▸ **Task brief**
Each line from the material with the word "والنزاعات" in it must be copied.
Information below:
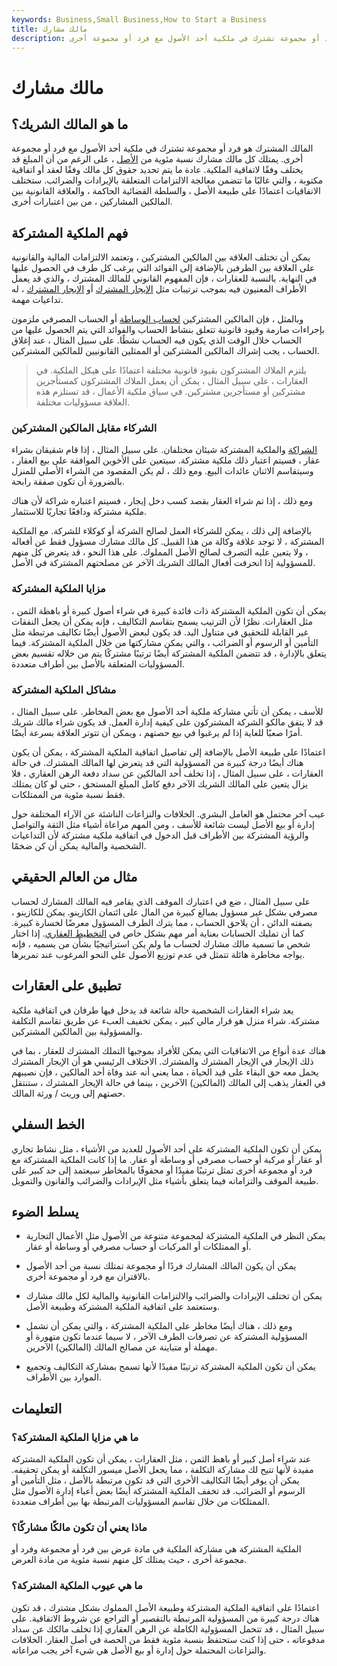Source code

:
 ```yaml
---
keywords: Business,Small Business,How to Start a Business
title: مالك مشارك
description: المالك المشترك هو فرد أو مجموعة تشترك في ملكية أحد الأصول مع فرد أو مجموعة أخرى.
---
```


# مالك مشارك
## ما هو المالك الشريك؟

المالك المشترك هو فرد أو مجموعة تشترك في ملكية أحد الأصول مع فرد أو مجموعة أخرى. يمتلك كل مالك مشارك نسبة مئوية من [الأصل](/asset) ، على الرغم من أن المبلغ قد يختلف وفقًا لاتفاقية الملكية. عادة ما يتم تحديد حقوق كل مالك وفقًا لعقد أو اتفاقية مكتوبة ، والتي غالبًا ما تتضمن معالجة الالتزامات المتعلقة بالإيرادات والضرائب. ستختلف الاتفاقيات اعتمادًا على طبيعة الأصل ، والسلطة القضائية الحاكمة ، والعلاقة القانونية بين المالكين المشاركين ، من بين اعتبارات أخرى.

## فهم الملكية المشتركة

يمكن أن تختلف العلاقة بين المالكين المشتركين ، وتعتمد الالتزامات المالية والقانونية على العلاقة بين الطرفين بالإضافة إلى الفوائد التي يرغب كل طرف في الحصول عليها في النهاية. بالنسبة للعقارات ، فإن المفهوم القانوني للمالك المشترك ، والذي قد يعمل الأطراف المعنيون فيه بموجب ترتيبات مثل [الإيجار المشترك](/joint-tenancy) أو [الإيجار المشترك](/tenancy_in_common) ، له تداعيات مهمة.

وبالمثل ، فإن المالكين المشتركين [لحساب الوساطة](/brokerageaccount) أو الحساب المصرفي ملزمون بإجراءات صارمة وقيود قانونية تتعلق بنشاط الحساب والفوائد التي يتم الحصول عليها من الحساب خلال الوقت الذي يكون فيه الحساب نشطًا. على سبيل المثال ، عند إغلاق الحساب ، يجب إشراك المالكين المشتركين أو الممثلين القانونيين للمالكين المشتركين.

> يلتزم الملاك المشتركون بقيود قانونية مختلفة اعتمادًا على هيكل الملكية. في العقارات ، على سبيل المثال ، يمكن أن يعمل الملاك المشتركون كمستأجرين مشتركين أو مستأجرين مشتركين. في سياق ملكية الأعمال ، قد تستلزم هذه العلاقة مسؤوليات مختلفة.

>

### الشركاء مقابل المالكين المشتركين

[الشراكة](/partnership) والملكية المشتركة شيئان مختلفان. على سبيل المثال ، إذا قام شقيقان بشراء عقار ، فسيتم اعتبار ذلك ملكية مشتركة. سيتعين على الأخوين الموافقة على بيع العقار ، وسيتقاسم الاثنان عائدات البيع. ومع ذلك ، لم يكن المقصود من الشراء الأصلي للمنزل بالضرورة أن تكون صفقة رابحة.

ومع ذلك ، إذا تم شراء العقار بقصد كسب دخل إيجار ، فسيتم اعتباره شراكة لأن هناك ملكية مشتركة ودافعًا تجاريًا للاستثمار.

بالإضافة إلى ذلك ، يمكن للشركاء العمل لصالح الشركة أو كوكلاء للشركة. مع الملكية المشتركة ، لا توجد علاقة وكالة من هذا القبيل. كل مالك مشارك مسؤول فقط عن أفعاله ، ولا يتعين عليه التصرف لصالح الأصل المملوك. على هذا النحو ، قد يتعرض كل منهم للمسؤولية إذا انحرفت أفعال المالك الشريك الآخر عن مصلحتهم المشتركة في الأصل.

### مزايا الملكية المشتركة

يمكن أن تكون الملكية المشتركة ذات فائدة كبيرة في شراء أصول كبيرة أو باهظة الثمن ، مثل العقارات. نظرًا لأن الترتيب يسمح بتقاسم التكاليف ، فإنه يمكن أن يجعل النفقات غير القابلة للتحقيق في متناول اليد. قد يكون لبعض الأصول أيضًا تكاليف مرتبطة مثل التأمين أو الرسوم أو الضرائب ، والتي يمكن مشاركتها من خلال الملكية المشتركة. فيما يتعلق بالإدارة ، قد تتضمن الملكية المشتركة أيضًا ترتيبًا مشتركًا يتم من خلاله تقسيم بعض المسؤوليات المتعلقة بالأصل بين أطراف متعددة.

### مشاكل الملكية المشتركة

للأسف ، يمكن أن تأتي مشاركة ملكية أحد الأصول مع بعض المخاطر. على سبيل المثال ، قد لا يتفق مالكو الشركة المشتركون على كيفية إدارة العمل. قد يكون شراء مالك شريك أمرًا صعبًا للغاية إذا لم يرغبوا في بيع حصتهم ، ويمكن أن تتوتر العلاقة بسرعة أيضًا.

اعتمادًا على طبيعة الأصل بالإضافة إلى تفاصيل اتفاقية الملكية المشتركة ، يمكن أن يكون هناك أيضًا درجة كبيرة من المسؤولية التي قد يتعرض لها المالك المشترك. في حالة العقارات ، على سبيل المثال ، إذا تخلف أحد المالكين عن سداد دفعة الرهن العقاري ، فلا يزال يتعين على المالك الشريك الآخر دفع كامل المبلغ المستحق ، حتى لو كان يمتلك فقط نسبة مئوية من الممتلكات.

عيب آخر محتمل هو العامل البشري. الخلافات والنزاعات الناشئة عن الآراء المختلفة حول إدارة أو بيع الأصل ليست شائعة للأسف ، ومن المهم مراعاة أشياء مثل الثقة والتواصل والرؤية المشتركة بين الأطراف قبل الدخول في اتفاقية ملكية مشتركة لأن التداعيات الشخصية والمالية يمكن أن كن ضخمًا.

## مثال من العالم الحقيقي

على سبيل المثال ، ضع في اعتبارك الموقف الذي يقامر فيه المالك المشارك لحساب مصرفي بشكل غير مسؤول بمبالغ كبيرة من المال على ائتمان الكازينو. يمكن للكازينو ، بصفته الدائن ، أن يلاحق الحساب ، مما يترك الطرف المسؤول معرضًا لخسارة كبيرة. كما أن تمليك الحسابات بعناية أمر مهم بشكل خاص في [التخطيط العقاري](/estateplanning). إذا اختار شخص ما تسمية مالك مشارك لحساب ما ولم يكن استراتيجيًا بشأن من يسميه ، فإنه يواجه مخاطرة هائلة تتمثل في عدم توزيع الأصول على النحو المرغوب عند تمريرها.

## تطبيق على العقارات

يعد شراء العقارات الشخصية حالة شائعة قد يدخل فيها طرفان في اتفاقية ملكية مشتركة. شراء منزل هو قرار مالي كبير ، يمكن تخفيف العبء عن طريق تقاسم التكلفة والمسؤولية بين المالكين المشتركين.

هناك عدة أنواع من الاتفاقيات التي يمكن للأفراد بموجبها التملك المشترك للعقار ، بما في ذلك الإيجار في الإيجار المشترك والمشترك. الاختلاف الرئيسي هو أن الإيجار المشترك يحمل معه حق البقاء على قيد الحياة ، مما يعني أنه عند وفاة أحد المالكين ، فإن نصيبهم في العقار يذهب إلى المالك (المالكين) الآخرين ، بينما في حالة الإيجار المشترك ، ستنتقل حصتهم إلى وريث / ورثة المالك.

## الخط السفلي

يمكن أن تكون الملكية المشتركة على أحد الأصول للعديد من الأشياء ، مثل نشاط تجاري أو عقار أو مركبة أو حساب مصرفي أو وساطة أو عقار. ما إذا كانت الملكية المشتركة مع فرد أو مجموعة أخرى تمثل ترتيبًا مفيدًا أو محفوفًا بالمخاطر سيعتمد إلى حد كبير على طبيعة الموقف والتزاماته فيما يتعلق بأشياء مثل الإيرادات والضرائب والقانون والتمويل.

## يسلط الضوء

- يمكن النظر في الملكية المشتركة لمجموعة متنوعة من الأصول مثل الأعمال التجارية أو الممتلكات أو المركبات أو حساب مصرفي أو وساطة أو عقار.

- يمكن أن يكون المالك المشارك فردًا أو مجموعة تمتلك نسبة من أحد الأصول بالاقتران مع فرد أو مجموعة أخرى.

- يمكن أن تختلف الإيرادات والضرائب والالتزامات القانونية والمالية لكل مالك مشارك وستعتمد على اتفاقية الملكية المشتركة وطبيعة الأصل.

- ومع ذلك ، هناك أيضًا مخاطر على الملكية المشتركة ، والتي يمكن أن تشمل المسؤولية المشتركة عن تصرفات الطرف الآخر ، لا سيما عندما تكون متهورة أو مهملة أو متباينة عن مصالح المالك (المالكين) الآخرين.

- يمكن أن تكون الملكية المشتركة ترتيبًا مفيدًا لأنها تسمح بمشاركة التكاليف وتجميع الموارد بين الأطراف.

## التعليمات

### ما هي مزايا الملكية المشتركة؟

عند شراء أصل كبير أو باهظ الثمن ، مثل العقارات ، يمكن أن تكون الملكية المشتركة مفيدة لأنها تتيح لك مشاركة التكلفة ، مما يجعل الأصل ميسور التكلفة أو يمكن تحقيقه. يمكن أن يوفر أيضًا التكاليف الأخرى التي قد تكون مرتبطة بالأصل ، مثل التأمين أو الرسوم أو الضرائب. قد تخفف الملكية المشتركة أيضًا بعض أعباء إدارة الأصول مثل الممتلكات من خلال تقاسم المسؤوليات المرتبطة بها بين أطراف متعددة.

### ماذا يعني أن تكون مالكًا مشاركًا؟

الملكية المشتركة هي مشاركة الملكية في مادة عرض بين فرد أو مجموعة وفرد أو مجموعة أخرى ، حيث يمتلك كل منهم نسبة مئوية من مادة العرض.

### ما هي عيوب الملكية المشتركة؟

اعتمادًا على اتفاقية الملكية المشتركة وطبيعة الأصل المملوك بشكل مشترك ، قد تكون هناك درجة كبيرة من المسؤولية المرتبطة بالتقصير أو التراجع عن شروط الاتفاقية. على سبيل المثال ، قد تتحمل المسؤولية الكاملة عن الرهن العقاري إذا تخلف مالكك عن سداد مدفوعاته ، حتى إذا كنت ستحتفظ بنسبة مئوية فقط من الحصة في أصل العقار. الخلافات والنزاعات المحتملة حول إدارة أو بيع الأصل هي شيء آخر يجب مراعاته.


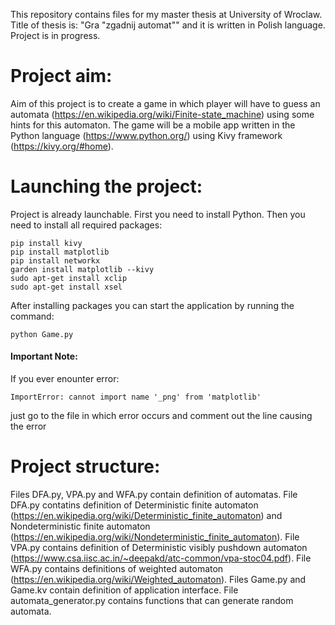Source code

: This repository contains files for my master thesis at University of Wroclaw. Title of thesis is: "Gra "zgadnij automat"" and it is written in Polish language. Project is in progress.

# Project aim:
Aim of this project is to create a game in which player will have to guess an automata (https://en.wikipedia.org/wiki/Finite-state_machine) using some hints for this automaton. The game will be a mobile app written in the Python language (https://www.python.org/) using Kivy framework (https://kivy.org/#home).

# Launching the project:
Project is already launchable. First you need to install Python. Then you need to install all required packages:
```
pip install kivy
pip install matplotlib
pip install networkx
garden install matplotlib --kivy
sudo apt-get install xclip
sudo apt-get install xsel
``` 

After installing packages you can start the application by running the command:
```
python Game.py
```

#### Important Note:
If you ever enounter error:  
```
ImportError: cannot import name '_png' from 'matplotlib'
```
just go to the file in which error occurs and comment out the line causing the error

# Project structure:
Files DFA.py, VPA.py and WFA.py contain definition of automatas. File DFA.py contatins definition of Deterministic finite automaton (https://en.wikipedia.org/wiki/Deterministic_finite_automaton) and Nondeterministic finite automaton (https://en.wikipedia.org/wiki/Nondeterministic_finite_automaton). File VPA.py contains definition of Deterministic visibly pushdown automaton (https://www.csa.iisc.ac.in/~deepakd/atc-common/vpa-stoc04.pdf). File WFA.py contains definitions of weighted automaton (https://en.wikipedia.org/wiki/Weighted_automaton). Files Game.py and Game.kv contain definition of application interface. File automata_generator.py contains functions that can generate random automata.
End of Information.
▸ **Exercise answer**
عيب آخر محتمل هو العامل البشري. الخلافات والنزاعات الناشئة عن الآراء المختلفة حول إدارة أو بيع الأصل ليست شائعة للأسف ، ومن المهم مراعاة أشياء مثل الثقة والتواصل والرؤية المشتركة بين الأطراف قبل الدخول في اتفاقية ملكية مشتركة لأن التداعيات الشخصية والمالية يمكن أن كن ضخمًا.
اعتمادًا على اتفاقية الملكية المشتركة وطبيعة الأصل المملوك بشكل مشترك ، قد تكون هناك درجة كبيرة من المسؤولية المرتبطة بالتقصير أو التراجع عن شروط الاتفاقية. على سبيل المثال ، قد تتحمل المسؤولية الكاملة عن الرهن العقاري إذا تخلف مالكك عن سداد مدفوعاته ، حتى إذا كنت ستحتفظ بنسبة مئوية فقط من الحصة في أصل العقار. الخلافات والنزاعات المحتملة حول إدارة أو بيع الأصل هي شيء آخر يجب مراعاته.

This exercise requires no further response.